Vielleicht liegt gerade darin die verborgene Kraft von Geschichten und Erzählungen.

 

Unausgesprochene Geheimnisse

Geschichten wie die der drei Siebe auf dieser Seite sprechen in erster Linie nicht unseren Verstand, sondern unser Gefühl an. Überdies weisen sie auf eine Lebensart hin, die auf Mitgefühl und Mitmenschlichkeit basiert. Sinnvolle Geschichten bestehen nicht nur aus Worten. Das “nicht nur” ist schwer zu beschreiben, es ist das unausgesprochene Geheimnis der Erzählungen. Es liegt verborgen unter den Worten, zwischen den Worten und jenseits der Worte.

Es vibriert etwas zwischen den Worten, und beim Lesen kann ein Blitz des Erkennens aufleuchten.

Solche Geschichten sind Wegweiser, ein Finger, der die Richtung anzeigt. Wegweiser sind nicht der Weg, aber ohne Wegweiser finden wir den Weg oft nicht. Der Weg, den Weisheitsgeschichten weisen, ist der Weg nach innen. Und tief in uns brauchen wir keine Worte, dort befindet sich das stille Erkennen, jenseits der Worte.

Eine Geschichte macht Freude. Eine Geschichte ist ein Mittel, um Menschen zu erfreuen, zu relativieren und um vom Alltagsgeschehen frei zu werden. Aber sie verändert auch unsere Denkmuster. Die Welt ist nicht, wie sie ist, sondern wie wir sie sehen. Wenn wir eine Geschichte hören, verändert sich unsere selbstgestaltete Wirklichkeit. Eine Geschichte zeigt uns, dass es auch noch andere Standpunkte und Perspektiven gibt. Die Einsicht, dass etwas anders sein kann, bewirkt schon allein, dass es für uns bereits anders geworden ist.

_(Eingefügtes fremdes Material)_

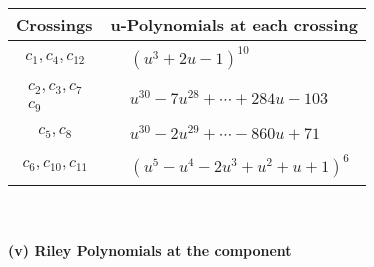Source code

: \documentclass[1p]{elsarticle_modified}
\theoremstyle{definition}
\begin{document}
\begin{tabular}{m{50pt}|m{274pt}}
Crossings & \hspace{64pt}u-Polynomials at each crossing \\
\hline $$\begin{aligned}c_{1},c_{4},c_{12}\end{aligned}$$&$\begin{aligned}
&(u^3+2 u-1)^{10}
\end{aligned}$\\
\hline $$\begin{aligned}c_{2},c_{3},c_{7}\\c_{9}\end{aligned}$$&$\begin{aligned}
&u^{30}-7 u^{28}+\cdots+284 u-103
\end{aligned}$\\
\hline $$\begin{aligned}c_{5},c_{8}\end{aligned}$$&$\begin{aligned}
&u^{30}-2 u^{29}+\cdots-860 u+71
\end{aligned}$\\
\hline $$\begin{aligned}c_{6},c_{10},c_{11}\end{aligned}$$&$\begin{aligned}
&(u^5- u^4-2 u^3+u^2+u+1)^6
\end{aligned}$\\
\hline
\end{tabular}\\~\\
\newpage\renewcommand{\arraystretch}{1}
\flushleft \textbf{(v) Riley Polynomials at the component}\newline \\
\end{document}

Eine Geschichte berührt. Eine Geschichte hat eine vielschichtigere Bedeutung als ein guter Ratschlag, da sie Symbole und implizierte Hinweise enthält. Der Zuhörer kann der Geschichte selbst die Bedeutung geben, die gut und richtig für ihn ist. Geschichten überbringen absichtlich oder unabsichtlich eine Botschaft, ohne dass das Bewusstsein des Zuhörers sich dagegen wehren muss. In komplizierten Situationen zeigen Geschichten oftmals auf, wo der Kern des Problems im eigenen Wesen oder in der Struktur einer Organisation zu finden ist.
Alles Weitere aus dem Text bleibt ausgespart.